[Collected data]

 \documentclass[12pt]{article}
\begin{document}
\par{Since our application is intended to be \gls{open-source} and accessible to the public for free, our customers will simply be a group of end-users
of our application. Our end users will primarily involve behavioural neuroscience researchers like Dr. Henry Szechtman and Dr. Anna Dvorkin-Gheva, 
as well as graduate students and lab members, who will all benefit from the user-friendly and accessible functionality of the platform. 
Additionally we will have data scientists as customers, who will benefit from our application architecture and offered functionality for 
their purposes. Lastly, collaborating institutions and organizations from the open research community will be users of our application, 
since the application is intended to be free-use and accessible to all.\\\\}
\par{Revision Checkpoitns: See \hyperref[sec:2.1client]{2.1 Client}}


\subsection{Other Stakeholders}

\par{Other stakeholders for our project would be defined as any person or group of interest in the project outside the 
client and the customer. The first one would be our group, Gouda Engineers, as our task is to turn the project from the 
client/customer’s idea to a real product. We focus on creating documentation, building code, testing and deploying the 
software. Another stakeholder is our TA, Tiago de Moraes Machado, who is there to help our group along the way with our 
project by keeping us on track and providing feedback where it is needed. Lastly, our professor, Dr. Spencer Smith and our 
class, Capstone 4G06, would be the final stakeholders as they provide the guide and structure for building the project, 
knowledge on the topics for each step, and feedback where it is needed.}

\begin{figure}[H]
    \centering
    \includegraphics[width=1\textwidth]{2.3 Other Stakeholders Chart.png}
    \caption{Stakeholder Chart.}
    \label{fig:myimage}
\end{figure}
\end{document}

* * *

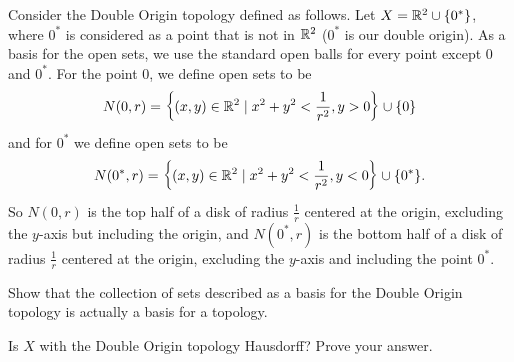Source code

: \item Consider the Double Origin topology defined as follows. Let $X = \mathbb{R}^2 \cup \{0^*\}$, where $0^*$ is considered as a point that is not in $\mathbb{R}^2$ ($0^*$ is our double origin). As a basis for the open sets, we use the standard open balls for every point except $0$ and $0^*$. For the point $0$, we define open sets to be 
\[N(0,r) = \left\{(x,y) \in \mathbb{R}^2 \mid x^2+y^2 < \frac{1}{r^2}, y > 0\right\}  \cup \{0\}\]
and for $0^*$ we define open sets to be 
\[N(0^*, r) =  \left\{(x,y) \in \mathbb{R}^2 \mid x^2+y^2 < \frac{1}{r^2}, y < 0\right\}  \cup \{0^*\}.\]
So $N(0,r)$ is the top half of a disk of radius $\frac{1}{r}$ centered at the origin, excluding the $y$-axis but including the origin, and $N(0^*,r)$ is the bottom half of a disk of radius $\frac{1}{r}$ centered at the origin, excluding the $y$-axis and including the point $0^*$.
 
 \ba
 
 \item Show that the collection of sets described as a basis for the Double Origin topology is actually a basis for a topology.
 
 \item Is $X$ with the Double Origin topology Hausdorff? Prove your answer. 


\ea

==

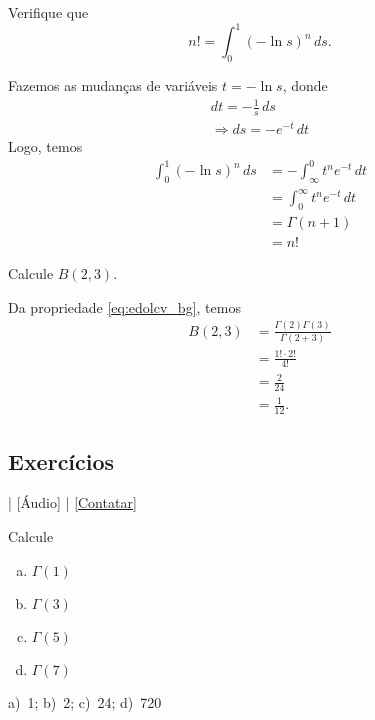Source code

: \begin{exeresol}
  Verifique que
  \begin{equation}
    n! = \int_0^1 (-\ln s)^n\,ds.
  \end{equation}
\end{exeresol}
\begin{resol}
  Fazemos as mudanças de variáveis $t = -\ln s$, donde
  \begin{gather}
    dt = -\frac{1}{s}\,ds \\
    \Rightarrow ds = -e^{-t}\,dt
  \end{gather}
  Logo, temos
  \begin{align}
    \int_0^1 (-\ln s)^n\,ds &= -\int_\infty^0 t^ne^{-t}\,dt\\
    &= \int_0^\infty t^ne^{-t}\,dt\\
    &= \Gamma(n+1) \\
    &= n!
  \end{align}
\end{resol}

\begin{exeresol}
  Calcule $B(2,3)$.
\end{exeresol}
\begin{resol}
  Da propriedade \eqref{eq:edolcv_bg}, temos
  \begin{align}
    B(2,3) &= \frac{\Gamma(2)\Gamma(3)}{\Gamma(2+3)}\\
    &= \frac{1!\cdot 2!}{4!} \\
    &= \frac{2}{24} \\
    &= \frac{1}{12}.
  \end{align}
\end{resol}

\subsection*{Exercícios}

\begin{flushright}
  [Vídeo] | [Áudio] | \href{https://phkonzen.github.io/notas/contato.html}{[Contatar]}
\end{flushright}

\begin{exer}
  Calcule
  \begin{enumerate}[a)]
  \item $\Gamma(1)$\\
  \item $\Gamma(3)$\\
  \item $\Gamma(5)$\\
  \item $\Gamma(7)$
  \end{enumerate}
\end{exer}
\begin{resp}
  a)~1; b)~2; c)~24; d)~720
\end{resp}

EXERCISE BRIEF ::
Your answer should be a single number: how many lines in the data above include "with"?

WORKED SOLUTION ::
2